Among those is a widening gap between red-hot computing power—that is, the number of operations performed per unit of time—and yet-to-catch-up data movement—processing, storing and analyzing data.
Petruzza, with a colleague at the University of Alabama at Birmingham, has been awarded a three-year, $600,000 National Science Foundation collaborative research grant to develop tools and techniques to relieve the traffic jam. About half of the grant amount is awarded to USU.
"Our work will yield a scalable and extensible I/O runtime and tools for next-generation adaptive data layouts to alleviate the bottleneck," said Petruzza, assistant professor in USU's Department of Computer Science. "The proposed data layouts will be hierarchical, compressed and tunable, making them suitable to deal with the data deluge and the evolving landscape of high-performance computing."

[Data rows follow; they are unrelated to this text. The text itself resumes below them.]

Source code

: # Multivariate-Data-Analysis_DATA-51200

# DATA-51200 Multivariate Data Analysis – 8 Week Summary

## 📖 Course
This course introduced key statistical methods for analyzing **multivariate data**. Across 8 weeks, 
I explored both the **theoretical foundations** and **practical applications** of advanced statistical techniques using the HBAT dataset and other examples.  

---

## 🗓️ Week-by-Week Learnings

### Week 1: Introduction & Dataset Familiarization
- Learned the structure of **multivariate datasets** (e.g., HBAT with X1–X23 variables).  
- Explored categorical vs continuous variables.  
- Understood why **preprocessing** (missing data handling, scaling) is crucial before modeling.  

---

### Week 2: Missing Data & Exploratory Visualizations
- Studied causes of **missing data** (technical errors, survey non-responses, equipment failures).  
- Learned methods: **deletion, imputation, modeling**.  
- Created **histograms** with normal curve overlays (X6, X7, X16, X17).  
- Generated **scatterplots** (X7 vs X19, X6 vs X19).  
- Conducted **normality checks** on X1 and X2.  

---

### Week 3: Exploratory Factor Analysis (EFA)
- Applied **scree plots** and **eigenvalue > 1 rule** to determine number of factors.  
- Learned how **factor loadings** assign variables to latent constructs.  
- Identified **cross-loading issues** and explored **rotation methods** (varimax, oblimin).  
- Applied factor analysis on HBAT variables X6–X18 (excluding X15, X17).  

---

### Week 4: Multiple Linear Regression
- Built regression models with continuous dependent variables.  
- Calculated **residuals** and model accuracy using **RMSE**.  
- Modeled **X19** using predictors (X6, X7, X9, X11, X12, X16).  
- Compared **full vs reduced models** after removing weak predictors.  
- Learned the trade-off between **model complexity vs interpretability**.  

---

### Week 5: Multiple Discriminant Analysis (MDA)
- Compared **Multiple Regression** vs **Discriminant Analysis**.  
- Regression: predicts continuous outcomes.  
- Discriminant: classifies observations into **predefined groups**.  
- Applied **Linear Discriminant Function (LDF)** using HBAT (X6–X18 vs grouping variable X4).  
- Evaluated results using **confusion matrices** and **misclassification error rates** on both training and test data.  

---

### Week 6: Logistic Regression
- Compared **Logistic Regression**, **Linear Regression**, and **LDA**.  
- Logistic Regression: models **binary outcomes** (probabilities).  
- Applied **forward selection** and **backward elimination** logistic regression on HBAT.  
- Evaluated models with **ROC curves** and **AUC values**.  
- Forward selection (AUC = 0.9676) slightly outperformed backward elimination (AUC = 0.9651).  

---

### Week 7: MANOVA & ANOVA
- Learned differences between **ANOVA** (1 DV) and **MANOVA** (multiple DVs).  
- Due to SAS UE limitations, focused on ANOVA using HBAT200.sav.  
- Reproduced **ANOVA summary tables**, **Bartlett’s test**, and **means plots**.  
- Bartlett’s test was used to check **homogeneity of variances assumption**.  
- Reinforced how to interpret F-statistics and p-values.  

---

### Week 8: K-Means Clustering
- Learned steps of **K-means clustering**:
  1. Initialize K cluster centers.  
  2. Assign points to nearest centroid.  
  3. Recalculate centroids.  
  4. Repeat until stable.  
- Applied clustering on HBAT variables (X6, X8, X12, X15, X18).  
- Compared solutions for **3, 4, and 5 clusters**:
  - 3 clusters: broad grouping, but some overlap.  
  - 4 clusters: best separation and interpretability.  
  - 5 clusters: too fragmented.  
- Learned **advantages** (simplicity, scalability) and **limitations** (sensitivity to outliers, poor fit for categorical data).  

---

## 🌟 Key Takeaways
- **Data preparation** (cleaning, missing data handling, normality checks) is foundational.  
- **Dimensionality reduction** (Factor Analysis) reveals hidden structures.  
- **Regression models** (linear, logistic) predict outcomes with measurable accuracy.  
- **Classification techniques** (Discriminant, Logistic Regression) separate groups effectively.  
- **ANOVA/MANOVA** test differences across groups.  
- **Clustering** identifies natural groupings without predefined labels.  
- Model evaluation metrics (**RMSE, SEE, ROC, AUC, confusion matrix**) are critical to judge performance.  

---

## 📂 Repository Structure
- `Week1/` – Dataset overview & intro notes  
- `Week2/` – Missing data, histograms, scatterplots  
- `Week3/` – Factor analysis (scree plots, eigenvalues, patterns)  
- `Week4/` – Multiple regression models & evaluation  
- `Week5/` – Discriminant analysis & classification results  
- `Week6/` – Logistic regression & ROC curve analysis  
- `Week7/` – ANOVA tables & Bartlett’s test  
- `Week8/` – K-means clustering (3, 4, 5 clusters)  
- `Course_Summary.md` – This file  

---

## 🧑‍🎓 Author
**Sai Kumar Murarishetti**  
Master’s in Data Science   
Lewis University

Data layouts, he says, will address the increasing flood of data and enable efficient and seamless access.
"Data layouts describe how data is organized, and how it is written into memory or stored into files," Petruzza said. "The goal is to increase efficiency and flexibility, allowing users to pluck needed information from an ocean of data much faster."
A novel feature of Petruzza and his colleague's proposal is a WebGPU-powered visualization system that will harness the progressive nature of the layout to enable interactive exploration of very large datasets on web browsers.

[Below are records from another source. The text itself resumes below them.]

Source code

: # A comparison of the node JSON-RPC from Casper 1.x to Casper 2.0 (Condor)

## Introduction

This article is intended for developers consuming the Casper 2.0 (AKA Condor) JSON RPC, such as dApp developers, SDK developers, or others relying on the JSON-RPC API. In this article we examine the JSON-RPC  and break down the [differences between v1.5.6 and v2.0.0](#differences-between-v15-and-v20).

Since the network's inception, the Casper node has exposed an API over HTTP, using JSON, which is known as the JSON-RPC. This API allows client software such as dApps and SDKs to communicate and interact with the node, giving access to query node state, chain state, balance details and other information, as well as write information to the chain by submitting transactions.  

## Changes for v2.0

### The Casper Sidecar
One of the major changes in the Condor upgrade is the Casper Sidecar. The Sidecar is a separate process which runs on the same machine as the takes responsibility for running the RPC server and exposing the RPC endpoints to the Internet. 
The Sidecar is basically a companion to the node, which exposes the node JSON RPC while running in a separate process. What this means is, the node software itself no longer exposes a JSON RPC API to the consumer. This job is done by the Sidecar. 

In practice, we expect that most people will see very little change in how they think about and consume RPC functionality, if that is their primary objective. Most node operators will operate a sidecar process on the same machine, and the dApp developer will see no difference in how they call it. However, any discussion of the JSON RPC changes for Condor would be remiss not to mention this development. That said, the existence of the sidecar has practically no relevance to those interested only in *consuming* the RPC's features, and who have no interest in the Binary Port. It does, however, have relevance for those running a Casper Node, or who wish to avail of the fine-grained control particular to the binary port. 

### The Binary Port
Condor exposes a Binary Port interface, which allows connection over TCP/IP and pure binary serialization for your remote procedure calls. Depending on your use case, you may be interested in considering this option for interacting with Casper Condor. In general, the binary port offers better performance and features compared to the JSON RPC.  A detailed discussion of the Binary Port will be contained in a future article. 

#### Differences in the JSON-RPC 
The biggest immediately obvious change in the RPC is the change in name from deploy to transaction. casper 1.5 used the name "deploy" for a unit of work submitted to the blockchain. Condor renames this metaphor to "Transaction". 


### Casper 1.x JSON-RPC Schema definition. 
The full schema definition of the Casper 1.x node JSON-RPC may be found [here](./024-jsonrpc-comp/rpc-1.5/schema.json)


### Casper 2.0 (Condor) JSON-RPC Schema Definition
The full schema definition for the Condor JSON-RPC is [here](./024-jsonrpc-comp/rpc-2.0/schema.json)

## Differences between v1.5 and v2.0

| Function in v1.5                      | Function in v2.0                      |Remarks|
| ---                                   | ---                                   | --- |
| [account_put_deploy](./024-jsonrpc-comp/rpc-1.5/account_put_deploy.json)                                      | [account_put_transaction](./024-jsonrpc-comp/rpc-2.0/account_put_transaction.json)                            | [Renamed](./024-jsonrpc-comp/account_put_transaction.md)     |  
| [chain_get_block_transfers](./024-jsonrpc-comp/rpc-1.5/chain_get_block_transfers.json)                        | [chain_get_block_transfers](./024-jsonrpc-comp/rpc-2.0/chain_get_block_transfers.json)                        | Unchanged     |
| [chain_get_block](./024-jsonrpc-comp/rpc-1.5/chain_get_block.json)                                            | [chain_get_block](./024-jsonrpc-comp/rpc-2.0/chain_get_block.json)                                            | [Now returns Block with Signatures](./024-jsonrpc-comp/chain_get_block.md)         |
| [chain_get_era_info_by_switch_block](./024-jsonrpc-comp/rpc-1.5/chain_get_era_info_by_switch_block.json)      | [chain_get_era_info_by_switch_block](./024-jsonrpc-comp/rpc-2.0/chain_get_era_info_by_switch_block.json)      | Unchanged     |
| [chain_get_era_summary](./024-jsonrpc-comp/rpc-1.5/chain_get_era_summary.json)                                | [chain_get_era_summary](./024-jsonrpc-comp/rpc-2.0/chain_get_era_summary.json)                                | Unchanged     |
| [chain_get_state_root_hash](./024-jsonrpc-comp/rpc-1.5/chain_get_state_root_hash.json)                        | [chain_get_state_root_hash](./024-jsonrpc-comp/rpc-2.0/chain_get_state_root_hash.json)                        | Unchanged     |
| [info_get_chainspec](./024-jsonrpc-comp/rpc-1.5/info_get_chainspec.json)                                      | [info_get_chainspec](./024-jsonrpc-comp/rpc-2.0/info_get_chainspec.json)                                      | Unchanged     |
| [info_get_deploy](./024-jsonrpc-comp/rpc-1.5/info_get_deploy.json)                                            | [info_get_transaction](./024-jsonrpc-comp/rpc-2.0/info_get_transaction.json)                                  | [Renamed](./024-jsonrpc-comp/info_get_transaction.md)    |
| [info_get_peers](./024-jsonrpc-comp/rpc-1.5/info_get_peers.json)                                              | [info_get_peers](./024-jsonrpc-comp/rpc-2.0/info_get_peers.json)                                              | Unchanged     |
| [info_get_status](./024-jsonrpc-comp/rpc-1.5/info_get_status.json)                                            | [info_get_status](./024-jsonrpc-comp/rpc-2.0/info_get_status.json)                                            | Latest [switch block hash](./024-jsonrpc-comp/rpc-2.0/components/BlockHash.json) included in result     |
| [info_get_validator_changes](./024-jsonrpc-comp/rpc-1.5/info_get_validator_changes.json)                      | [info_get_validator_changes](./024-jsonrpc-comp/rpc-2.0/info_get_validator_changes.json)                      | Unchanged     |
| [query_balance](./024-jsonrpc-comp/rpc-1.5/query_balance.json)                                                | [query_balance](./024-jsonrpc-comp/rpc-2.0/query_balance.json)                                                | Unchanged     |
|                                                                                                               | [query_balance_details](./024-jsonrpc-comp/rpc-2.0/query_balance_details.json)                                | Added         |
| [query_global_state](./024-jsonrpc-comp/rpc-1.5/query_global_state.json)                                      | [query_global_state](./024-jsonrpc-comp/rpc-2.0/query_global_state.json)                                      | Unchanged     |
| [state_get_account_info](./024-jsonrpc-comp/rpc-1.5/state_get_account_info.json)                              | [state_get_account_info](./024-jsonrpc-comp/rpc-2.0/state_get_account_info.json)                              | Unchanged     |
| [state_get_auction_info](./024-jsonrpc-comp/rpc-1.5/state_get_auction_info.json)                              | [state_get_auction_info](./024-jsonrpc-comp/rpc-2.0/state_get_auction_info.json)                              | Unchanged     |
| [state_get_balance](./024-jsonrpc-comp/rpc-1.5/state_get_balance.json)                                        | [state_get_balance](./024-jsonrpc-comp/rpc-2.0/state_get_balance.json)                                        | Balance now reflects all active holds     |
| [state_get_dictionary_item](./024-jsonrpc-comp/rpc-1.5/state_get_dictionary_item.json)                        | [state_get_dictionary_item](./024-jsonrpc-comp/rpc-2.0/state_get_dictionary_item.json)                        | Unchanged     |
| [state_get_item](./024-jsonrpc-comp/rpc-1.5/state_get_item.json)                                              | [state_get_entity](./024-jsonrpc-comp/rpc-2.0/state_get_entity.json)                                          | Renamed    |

"Web GPU is a future web standard and JavaScript application programming interface or 'API' that will allow users to perform computation through a web browser," he said. "It's a next-generation tool for creating advanced 3D visualization and analysis directly to your browser."
The world is facing big challenges, Petruzza says, and the ability to interpret data quickly and accurately is critical to finding viable solutions.
"That is why leveraging large-scale, supercomputing power is so important," he said. "Our role, as computer scientists, is to make this process as easy, efficient, affordable and accurate as possible."